§ **Brief**: Print the listing from its top line through the line containing "If the wait", nothing more, and leave out the pictures.
______
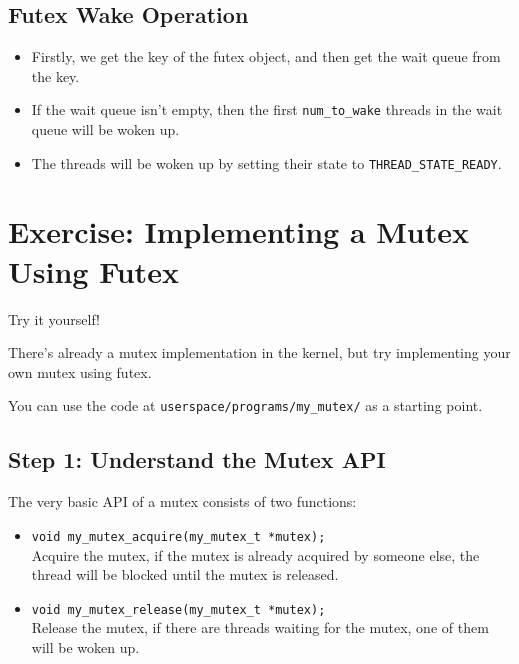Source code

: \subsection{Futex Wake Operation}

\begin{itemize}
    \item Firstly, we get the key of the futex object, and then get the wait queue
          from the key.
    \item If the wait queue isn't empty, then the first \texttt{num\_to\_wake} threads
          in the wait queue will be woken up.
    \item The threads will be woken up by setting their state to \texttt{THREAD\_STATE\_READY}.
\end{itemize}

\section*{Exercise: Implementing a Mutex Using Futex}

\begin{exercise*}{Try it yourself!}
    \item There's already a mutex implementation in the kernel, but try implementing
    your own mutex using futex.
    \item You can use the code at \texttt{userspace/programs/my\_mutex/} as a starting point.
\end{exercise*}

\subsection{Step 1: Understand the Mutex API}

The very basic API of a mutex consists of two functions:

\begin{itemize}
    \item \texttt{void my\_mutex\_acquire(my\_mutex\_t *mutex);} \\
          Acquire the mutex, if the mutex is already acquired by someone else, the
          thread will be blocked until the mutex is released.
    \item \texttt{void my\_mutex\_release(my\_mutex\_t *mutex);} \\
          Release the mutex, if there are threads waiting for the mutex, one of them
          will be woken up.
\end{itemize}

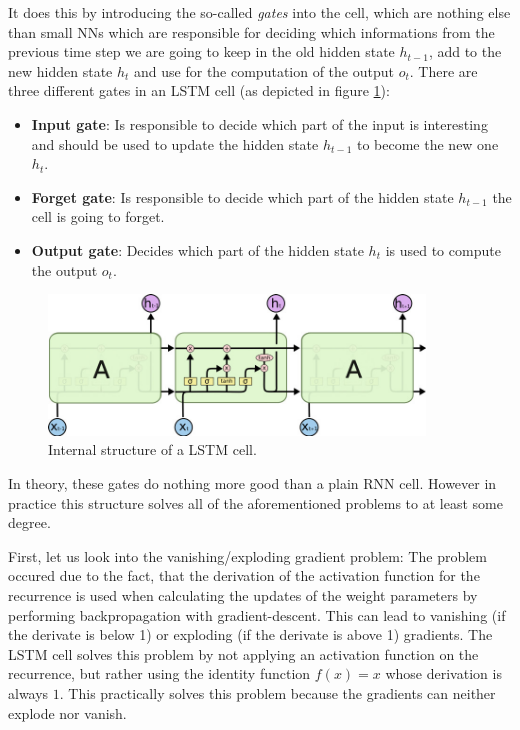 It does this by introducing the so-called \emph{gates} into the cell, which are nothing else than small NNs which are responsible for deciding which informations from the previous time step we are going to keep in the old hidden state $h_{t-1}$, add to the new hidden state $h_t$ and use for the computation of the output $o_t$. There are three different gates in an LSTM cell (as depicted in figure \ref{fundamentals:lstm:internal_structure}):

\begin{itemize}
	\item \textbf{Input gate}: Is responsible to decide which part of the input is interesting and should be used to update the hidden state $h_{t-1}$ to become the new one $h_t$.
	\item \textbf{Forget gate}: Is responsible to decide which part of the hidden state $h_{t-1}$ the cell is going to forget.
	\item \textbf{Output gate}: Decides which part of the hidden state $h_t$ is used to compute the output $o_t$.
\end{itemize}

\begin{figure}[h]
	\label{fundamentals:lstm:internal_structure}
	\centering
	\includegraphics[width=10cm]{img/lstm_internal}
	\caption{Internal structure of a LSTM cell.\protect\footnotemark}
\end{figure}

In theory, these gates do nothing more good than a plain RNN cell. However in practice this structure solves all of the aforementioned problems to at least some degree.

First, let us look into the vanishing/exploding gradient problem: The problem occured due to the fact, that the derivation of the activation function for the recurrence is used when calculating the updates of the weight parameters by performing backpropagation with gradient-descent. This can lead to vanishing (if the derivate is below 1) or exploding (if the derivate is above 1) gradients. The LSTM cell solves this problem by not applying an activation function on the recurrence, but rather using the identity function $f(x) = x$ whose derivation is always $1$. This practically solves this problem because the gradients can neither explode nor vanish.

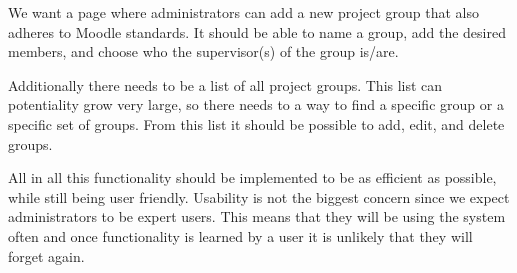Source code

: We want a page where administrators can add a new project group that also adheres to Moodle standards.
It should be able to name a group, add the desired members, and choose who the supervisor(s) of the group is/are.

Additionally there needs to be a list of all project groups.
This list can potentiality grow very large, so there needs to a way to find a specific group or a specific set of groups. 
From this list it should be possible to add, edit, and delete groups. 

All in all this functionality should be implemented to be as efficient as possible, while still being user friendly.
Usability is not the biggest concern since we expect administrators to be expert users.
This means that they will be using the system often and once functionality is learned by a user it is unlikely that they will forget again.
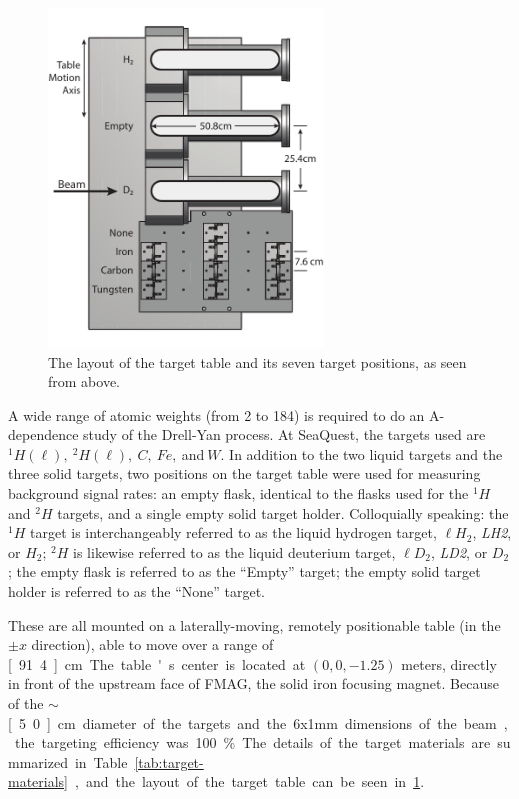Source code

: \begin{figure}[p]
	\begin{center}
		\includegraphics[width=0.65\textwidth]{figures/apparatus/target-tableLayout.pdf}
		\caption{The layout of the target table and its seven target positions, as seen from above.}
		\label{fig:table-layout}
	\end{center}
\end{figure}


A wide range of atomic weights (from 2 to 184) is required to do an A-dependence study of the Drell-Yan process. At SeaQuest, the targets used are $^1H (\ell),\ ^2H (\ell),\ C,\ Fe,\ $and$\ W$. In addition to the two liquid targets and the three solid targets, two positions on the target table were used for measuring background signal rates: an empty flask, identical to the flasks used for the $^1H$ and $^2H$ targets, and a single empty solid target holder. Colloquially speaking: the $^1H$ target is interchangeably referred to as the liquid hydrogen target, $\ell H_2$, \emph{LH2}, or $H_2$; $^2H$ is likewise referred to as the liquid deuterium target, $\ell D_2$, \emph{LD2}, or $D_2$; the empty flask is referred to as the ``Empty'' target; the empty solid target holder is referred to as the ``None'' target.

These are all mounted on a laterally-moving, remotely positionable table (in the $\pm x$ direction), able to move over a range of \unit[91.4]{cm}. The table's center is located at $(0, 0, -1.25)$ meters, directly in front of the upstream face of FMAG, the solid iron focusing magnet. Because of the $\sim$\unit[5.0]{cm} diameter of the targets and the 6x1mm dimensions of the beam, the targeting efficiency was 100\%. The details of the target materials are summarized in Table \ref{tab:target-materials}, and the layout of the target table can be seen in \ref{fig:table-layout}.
______
§ **Written answer**:
Source code

: \subsection{Futex Wake Operation}

\begin{itemize}
    \item Firstly, we get the key of the futex object, and then get the wait queue
          from the key.
    \item If the wait queue isn't empty, then the first \texttt{num\_to\_wake} threads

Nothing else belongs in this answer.